On the other hand, I know that the Society is considering extending its services into the area of crime prevention, especially the prevention of juvenile crimes. Although there are many groups and organizations directly or indirectly participating in crime prevention, I believe that the Society with its experiences of more than forty years in helping ex-offenders is in a better position and may play a more active role in the promotion of crime prevention.

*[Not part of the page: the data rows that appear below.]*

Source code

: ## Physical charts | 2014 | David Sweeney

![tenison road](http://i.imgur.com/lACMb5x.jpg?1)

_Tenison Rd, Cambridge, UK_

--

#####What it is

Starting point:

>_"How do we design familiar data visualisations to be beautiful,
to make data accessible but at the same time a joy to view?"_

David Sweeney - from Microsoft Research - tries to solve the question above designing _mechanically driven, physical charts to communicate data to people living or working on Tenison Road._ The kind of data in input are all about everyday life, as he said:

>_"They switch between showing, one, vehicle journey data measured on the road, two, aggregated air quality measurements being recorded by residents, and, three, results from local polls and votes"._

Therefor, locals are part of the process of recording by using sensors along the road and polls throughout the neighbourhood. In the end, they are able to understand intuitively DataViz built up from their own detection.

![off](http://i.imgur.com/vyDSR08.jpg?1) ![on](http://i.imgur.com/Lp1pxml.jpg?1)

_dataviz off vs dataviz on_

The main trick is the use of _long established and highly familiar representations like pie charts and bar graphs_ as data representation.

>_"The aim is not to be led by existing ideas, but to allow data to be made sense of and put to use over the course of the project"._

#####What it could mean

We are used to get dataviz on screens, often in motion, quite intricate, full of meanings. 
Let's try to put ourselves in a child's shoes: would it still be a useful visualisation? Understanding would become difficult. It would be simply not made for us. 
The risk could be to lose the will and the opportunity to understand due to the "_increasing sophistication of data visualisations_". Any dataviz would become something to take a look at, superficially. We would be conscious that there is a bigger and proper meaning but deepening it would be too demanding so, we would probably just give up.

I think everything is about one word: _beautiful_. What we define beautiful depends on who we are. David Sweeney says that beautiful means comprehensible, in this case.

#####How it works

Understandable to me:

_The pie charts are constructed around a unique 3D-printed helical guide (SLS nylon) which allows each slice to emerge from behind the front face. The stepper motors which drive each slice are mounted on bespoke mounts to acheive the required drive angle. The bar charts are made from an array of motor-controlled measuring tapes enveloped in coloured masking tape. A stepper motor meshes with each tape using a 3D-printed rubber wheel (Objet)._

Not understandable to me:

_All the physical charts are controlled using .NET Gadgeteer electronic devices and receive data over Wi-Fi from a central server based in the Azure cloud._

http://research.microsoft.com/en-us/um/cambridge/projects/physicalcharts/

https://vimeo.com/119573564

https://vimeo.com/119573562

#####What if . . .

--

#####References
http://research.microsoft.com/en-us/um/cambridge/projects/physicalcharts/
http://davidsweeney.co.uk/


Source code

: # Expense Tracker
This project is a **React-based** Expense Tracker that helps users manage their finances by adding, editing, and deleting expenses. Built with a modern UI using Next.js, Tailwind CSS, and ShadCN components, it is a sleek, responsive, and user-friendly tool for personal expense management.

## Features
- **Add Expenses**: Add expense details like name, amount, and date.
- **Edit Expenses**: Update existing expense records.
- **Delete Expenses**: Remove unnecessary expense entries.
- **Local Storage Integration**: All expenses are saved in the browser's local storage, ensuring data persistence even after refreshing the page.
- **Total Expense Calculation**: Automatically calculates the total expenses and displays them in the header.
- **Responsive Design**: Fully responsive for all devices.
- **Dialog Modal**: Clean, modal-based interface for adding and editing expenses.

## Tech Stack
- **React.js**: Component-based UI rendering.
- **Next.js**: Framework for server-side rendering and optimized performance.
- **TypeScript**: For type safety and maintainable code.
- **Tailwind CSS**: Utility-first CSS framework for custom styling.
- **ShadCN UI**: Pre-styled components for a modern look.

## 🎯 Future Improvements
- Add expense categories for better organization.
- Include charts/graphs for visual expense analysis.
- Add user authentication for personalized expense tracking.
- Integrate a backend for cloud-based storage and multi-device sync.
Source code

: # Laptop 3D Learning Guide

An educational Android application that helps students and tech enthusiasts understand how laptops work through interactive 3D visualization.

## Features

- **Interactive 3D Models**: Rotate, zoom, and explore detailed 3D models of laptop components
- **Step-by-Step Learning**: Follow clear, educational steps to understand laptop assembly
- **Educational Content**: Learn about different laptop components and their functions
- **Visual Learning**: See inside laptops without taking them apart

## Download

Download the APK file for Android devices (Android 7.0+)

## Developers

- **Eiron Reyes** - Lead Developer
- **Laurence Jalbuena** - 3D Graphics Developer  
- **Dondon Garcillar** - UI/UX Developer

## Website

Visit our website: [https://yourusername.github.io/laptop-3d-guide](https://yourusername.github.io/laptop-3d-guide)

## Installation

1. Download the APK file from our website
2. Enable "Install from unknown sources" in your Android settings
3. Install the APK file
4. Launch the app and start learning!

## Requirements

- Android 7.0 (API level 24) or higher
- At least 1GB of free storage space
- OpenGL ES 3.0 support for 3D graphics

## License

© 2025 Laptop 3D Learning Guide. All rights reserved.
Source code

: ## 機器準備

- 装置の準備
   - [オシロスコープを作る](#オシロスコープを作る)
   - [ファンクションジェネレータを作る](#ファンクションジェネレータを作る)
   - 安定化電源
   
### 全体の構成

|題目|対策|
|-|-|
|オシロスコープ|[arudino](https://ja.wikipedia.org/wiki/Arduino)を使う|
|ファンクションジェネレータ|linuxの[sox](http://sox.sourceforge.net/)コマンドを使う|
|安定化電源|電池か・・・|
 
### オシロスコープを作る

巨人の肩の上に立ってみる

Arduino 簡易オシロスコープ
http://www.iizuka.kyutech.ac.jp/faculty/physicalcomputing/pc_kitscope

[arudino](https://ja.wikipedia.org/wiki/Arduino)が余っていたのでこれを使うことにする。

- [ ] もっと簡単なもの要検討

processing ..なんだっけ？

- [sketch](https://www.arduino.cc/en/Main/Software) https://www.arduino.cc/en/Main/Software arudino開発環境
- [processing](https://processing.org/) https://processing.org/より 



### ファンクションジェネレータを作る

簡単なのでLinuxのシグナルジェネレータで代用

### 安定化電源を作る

I have also learned that the Society is actively considering how to respond to the introduction of 'Lump Sum Grant' by the Social Welfare Department in order to increase the flexibility of resource management and improve the effectiveness of the services. I understand that the Society is considering the adoption of Paradigm Shift as a measure to reinforce the rehabilitation of ex-prisoners through more effective use of resources. The Society has also opened up new areas in crime prevention so that services are cost effective and can cater for the needs of the society. The unceasing efforts to strive for improvement of the Society are much appreciated.

The Society's works on the rehabilitation of ex-prisoners are well recognised and supported by the Government and people from all walks of life. The achievements are there for all to see. I firmly believe that the Executive Committee and all the staff of the Society will continue to do their best to provide better services in order to meet new challenges of the 21st century. Thank you.